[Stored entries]
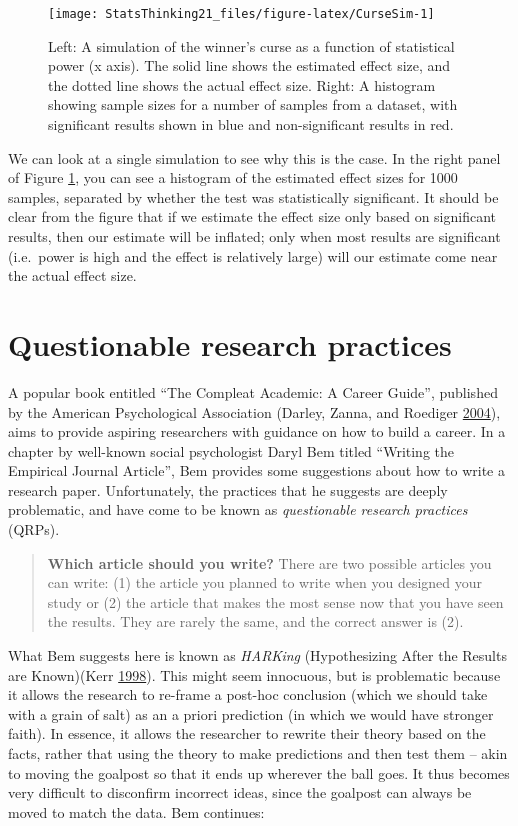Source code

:\documentclass[12pt,]{book}
\theoremstyle{definition}
\theoremstyle{definition}
\theoremstyle{definition}
\theoremstyle{remark}
\begin{document}
\begin{figure}
\texttt{[image: StatsThinking21\_files/figure-latex/CurseSim-1]} \caption{Left: A simulation of the winner's curse as a function of statistical power (x axis). The solid line shows the estimated effect size, and the dotted line shows the actual effect size. Right: A histogram showing sample sizes for a number of samples from a dataset, with significant results shown in blue and non-significant results in red. }\label{fig:CurseSim}
\end{figure}

We can look at a single simulation to see why this is the case. In the right panel of Figure \ref{fig:CurseSim}, you can see a histogram of the estimated effect sizes for 1000 samples, separated by whether the test was statistically significant. It should be clear from the figure that if we estimate the effect size only based on significant results, then our estimate will be inflated; only when most results are significant (i.e.~power is high and the effect is relatively large) will our estimate come near the actual effect size.

\hypertarget{questionable-research-practices}{%
\section{Questionable research practices}\label{questionable-research-practices}}

A popular book entitled ``The Compleat Academic: A Career Guide'', published by the American Psychological Association (Darley, Zanna, and Roediger \protect\hyperlink{ref-darl:zann:roed:2004}{2004}), aims to provide aspiring researchers with guidance on how to build a career. In a chapter by well-known social psychologist Daryl Bem titled ``Writing the Empirical Journal Article'', Bem provides some suggestions about how to write a research paper. Unfortunately, the practices that he suggests are deeply problematic, and have come to be known as \emph{questionable research practices} (QRPs).

\begin{quote}
\textbf{Which article should you write?} There are two possible articles you can write: (1) the article you planned to write when you designed your study or (2) the article that makes the most sense now that you have seen the results. They are rarely the same, and the correct answer is (2).
\end{quote}

What Bem suggests here is known as \emph{HARKing} (Hypothesizing After the Results are Known)(Kerr \protect\hyperlink{ref-kerr:1998}{1998}). This might seem innocuous, but is problematic because it allows the research to re-frame a post-hoc conclusion (which we should take with a grain of salt) as an a priori prediction (in which we would have stronger faith). In essence, it allows the researcher to rewrite their theory based on the facts, rather that using the theory to make predictions and then test them -- akin to moving the goalpost so that it ends up wherever the ball goes. It thus becomes very difficult to disconfirm incorrect ideas, since the goalpost can always be moved to match the data. Bem continues:
\end{document}
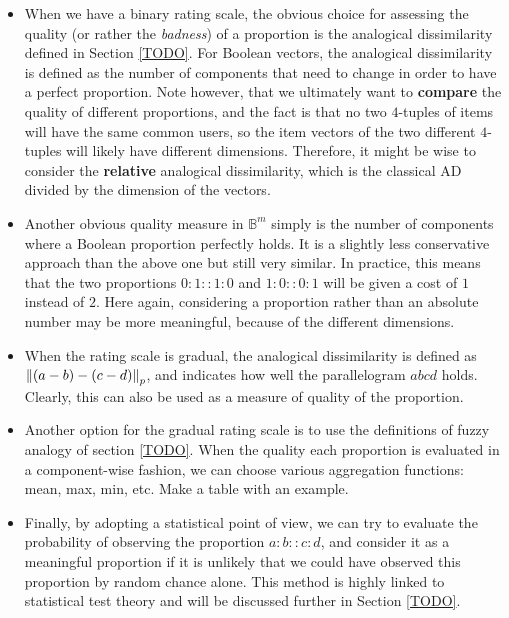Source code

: \begin{itemize}
  \item When we have a binary rating scale, the obvious choice for assessing
    the quality (or rather the \textit{badness}) of a proportion is the
    analogical dissimilarity defined in Section \ref{TODO}. For Boolean
    vectors, the analogical dissimilarity is defined as the number of
    components that need to change in order to have a perfect proportion. Note
    however, that we ultimately want to \textbf{compare} the quality of
    different proportions, and the fact is that no two $4$-tuples of items will
    have the same common users, so the item vectors of the two different
    $4$-tuples will likely have different dimensions. Therefore, it might be
    wise to consider the \textbf{relative} analogical dissimilarity, which is
    the classical AD divided by the dimension of the vectors.
  \item Another obvious quality measure in $\mathbb{B}^m$ simply is the number
    of components where a Boolean proportion perfectly holds. It is a slightly
    less conservative approach than the above one but still very similar. In
    practice, this means that the two proportions $0:1::1:0$ and $1:0::0:1$
    will be given a cost of $1$ instead of $2$. Here again, considering a
    proportion rather than an absolute number may be more meaningful, because
    of the different dimensions.
  \item When the rating scale is gradual, the analogical dissimilarity is
    defined as $\norm{p}{(a - b) - (c - d)}$, and indicates how well the
    parallelogram $abcd$ holds. Clearly, this can also be used as a measure of
    quality of the proportion.
  \item Another option for the gradual rating scale is to use the definitions
    of fuzzy analogy of section \ref{TODO}. When the quality
    each proportion is evaluated in a component-wise fashion, we can choose
    various aggregation functions: mean, max, min, etc. Make a table with an
    example.
  \item Finally, by adopting a statistical point of view, we can try to
    evaluate the probability of observing the proportion $a:b::c:d$, and
    consider it as a meaningful proportion if it is unlikely that we could have
    observed this proportion by random chance alone. This method is highly
    linked to statistical test theory and will be discussed further in Section
    \ref{TODO}.
\end{itemize}

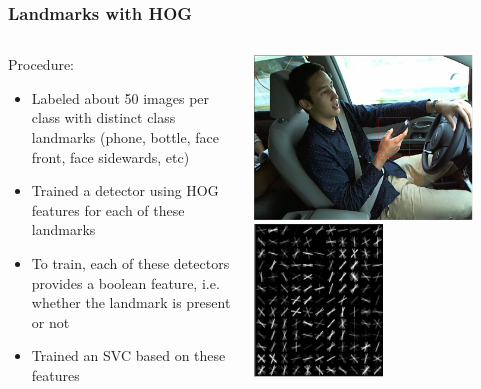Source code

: \documentclass{beamer}
\begin{document}
	\begin{frame}
		\frametitle{Landmarks with HOG}		
		\begin{columns}
			\begin{column}{0.5\textwidth}
				Procedure:
				\begin{itemize}
					\item Labeled about 50 images per class with distinct class landmarks (phone, bottle, face front, face sidewards, etc)
					\item Trained a detector using HOG features for each of these landmarks
					\item To train, each of these detectors provides a boolean feature, i.e. whether the landmark is present or not
					\item Trained an SVC based on these features					
				\end{itemize}
			\end{column}
			\begin{column}{0.5\textwidth}
				\begin{center}
					\includegraphics[width=0.85\textwidth]{mult_HOG/HOG_phone_det}\\
					\includegraphics[width=0.5\textwidth]{mult_HOG/HOG_phone}
				\end{center}
			\end{column}
		\end{columns}
		
	\end{frame}
\end{document}
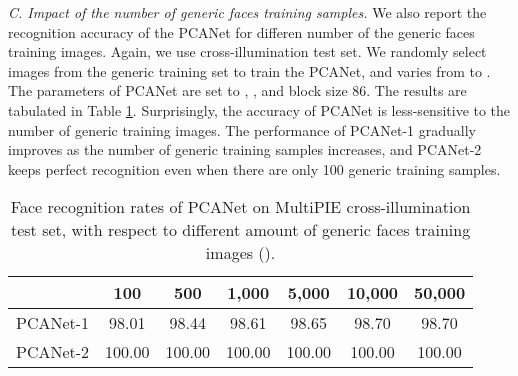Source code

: \documentclass[10pt,journal,compsoc]{IEEEtran}
\begin{document}
\begin{figure*}[t]
\centering
{}
\quad \quad \quad \quad
{}\hspace{0cm}
\hspace{0cm}

\caption{Recognition rate of PCANet on MultiPIE cross-illumination test set, for different PCANet block size and deformation to the test image. Two block sizes [8 6] and [12 9] for histogram aggregation are tested. (a) Simultaneous translation in  and  directions. (b) Translation in  direction. (c) Translation in  direction. (d) In-plane rotation. (e) Scale variation. }\label{fig: MultiPIE_misalignment}
\end{figure*}

\vspace{0.3\baselineskip}
{\em C. Impact of the number of generic faces training samples.} We also report the recognition accuracy of the PCANet for differen number of the generic faces training images. Again, we use cross-illumination test set. We randomly select  images from the generic training set to train the PCANet, and varies  from  to . The parameters of PCANet are set to , , and block size 86. The results are tabulated in Table \ref{table: MultiPIE_generic_training}. Surprisingly, the accuracy of PCANet is less-sensitive to the number of generic training images. The performance of PCANet-1 gradually improves as the number of generic training samples increases, and PCANet-2 keeps perfect recognition even when there are only 100 generic training samples.

\begin{table}\centering
\caption{Face recognition rates  of PCANet on MultiPIE cross-illumination test set, with respect to different amount of generic faces training images (). }
\vspace{0.1cm}\begin{tabular}{c|c|c|c|c|c|c}
  \hline
 & 100 & 500 & 1,000 & 5,000 & 10,000 & 50,000  \\ \hline \hline
  PCANet-1   & 98.01 & 98.44 & 98.61 & 98.65 & 98.70 & 98.70  \\
  PCANet-2   & 100.00 & 100.00 & 100.00 & 100.00 & 100.00 & 100.00 \\
  \hline
\end{tabular}\label{table: MultiPIE_generic_training}
\end{table}
\end{document}
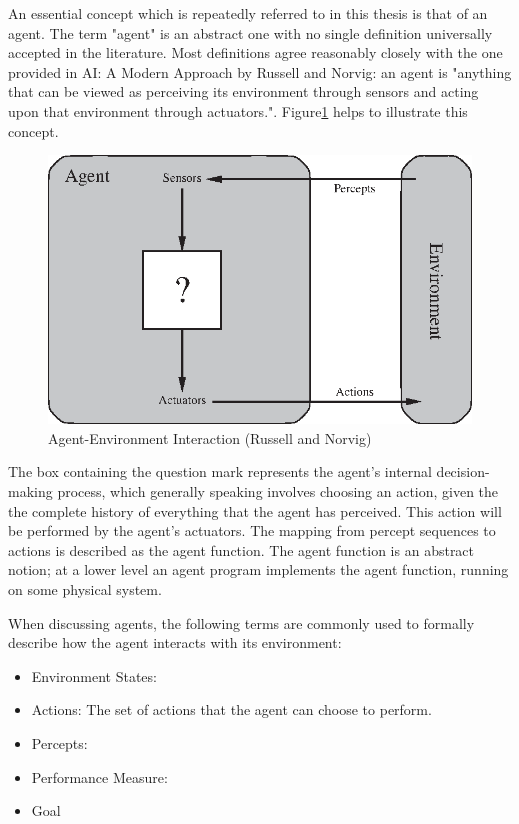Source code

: 
An essential concept which is repeatedly referred to in this thesis is that of an agent. The term "agent" is an abstract one with no single definition universally accepted in the literature. Most definitions agree reasonably closely with the one provided in AI: A Modern Approach by Russell and Norvig: an agent is "anything that can be viewed as perceiving its environment through sensors and acting upon that environment through actuators."\cite{AIAMA}.  Figure\ref{fig:agent_env_interaction} helps to illustrate this concept. \begin{figure}
    \centering
    \includegraphics{Chapters/BackgroundKnowledgeAndRelatedWork/Figs/Vector/agent-environment.eps}
    \caption{Agent-Environment Interaction (Russell and Norvig)\cite{AIAMA}}
    \label{fig:agent_env_interaction}
\end{figure}
The box containing the question mark represents the agent's internal decision-making process, which generally speaking involves choosing an action, given the the complete history of everything that the agent has perceived. This action will be performed by the agent's actuators. The mapping from percept sequences to actions is described as the agent function. The agent function is an abstract notion; at a lower level an agent program implements the agent function, running on some physical system.\newline

When discussing agents, the following terms are commonly used to formally describe how the agent interacts with its environment: 
\begin{itemize}
    \item Environment States:
    \item Actions: The set of actions that the agent can choose to perform. 
    \item Percepts:
    \item Performance Measure:
    \item Goal
\end{itemize}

§ Task to complete
Which of the lines in the data contain the string "these"? Return each one.

§ Answer for this exercise
					\item Trained a detector using HOG features for each of these landmarks
					\item To train, each of these detectors provides a boolean feature, i.e. whether the landmark is present or not
					\item Trained an SVC based on these features					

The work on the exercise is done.